Michael Frayn revient donc sur une période importante de l’histoire récente de l’Allemagne : l’élection au poste de chancelier fédéral de la RFA de Herbert Ernst Karl Frahm dit Willy Brandt (1913-1992), en poste de 1969 à 1974. Après deux défaites consécutives, l’une contre Adenauer en 1961 et l’autre en 1965 contre Erhard, il parvient grâce à la coalition de son parti le SPD avec la CDU à remporter celle de 1969. Durant son mandat, il obtiendra le prix Nobel de la paix en 1971, pour son ouverture à l’Est, notamment avec le régime communiste de la RDA. On a appelé cette ouverture l’Ostpolitik.

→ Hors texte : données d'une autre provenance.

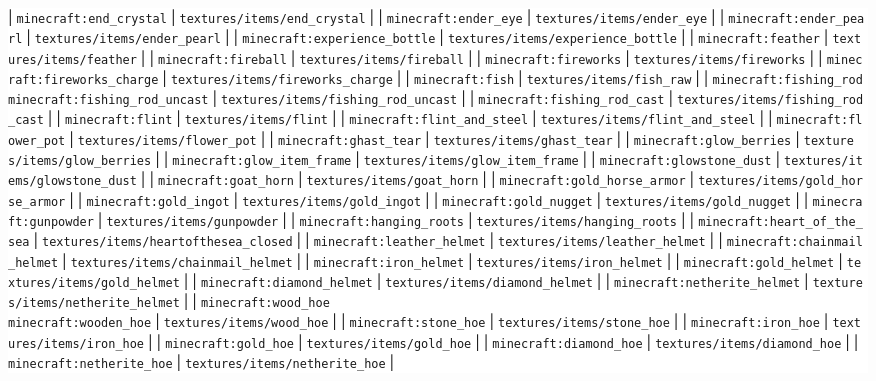 | `minecraft:end_crystal` | `textures/items/end_crystal` |
| `minecraft:ender_eye` | `textures/items/ender_eye` |
| `minecraft:ender_pearl` | `textures/items/ender_pearl` |
| `minecraft:experience_bottle` | `textures/items/experience_bottle` |
| `minecraft:feather` | `textures/items/feather` |
| `minecraft:fireball` | `textures/items/fireball` |
| `minecraft:fireworks` | `textures/items/fireworks` |
| `minecraft:fireworks_charge` | `textures/items/fireworks_charge` |
| `minecraft:fish` | `textures/items/fish_raw` |
| `minecraft:fishing_rod`<br> `minecraft:fishing_rod_uncast` | `textures/items/fishing_rod_uncast` |
| `minecraft:fishing_rod_cast` | `textures/items/fishing_rod_cast` |
| `minecraft:flint` | `textures/items/flint` |
| `minecraft:flint_and_steel` | `textures/items/flint_and_steel` |
| `minecraft:flower_pot` | `textures/items/flower_pot` |
| `minecraft:ghast_tear` | `textures/items/ghast_tear` |
| `minecraft:glow_berries` | `textures/items/glow_berries` |
| `minecraft:glow_item_frame` | `textures/items/glow_item_frame` |
| `minecraft:glowstone_dust` | `textures/items/glowstone_dust` |
| `minecraft:goat_horn` | `textures/items/goat_horn` |
| `minecraft:gold_horse_armor` | `textures/items/gold_horse_armor` |
| `minecraft:gold_ingot` | `textures/items/gold_ingot` |
| `minecraft:gold_nugget` | `textures/items/gold_nugget` |
| `minecraft:gunpowder` | `textures/items/gunpowder` |
| `minecraft:hanging_roots` | `textures/items/hanging_roots` |
| `minecraft:heart_of_the_sea` | `textures/items/heartofthesea_closed` |
| `minecraft:leather_helmet` | `textures/items/leather_helmet` |
| `minecraft:chainmail_helmet` | `textures/items/chainmail_helmet` |
| `minecraft:iron_helmet` | `textures/items/iron_helmet` |
| `minecraft:gold_helmet` | `textures/items/gold_helmet` |
| `minecraft:diamond_helmet` | `textures/items/diamond_helmet` |
| `minecraft:netherite_helmet` | `textures/items/netherite_helmet` |
| `minecraft:wood_hoe`<br> `minecraft:wooden_hoe` | `textures/items/wood_hoe` |
| `minecraft:stone_hoe` | `textures/items/stone_hoe` |
| `minecraft:iron_hoe` | `textures/items/iron_hoe` |
| `minecraft:gold_hoe` | `textures/items/gold_hoe` |
| `minecraft:diamond_hoe` | `textures/items/diamond_hoe` |
| `minecraft:netherite_hoe` | `textures/items/netherite_hoe` |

Si la pièce revient assez précisément sur l’homme, l’entourage, les espions et les collègues proches du chancelier, elle va s’intéresser à un épisode célèbre qui précipita la chute et la démission de Brandt le 7 mai 1974 après cinq ans de bons et loyaux services. Günter Guillaume (1927-1995), officiellement membre de la Stasi, la police politique de la RDA, a été parallèlement inscrit au SPD, puis conseiller financier auprès de la chancellerie fédérale ; postes importants qui lui ont permis de devenir secrétaire personnel de Brandt en 1972, en vue d’espionner le chancelier en organisant ses déplacements et en le suivant lors de ses différents congrès. Il devient durant plus de deux ans un proche de Brandt jusqu’à ce qu’il se fasse débusquer par les autorités fédérales le 24 avril 1974. Il sera condamné à 13 ans de prison mais retournera avec sa femme (complice elle aussi) en RDA en 1981 où, libéré, il reprendra du service pour la Stasi.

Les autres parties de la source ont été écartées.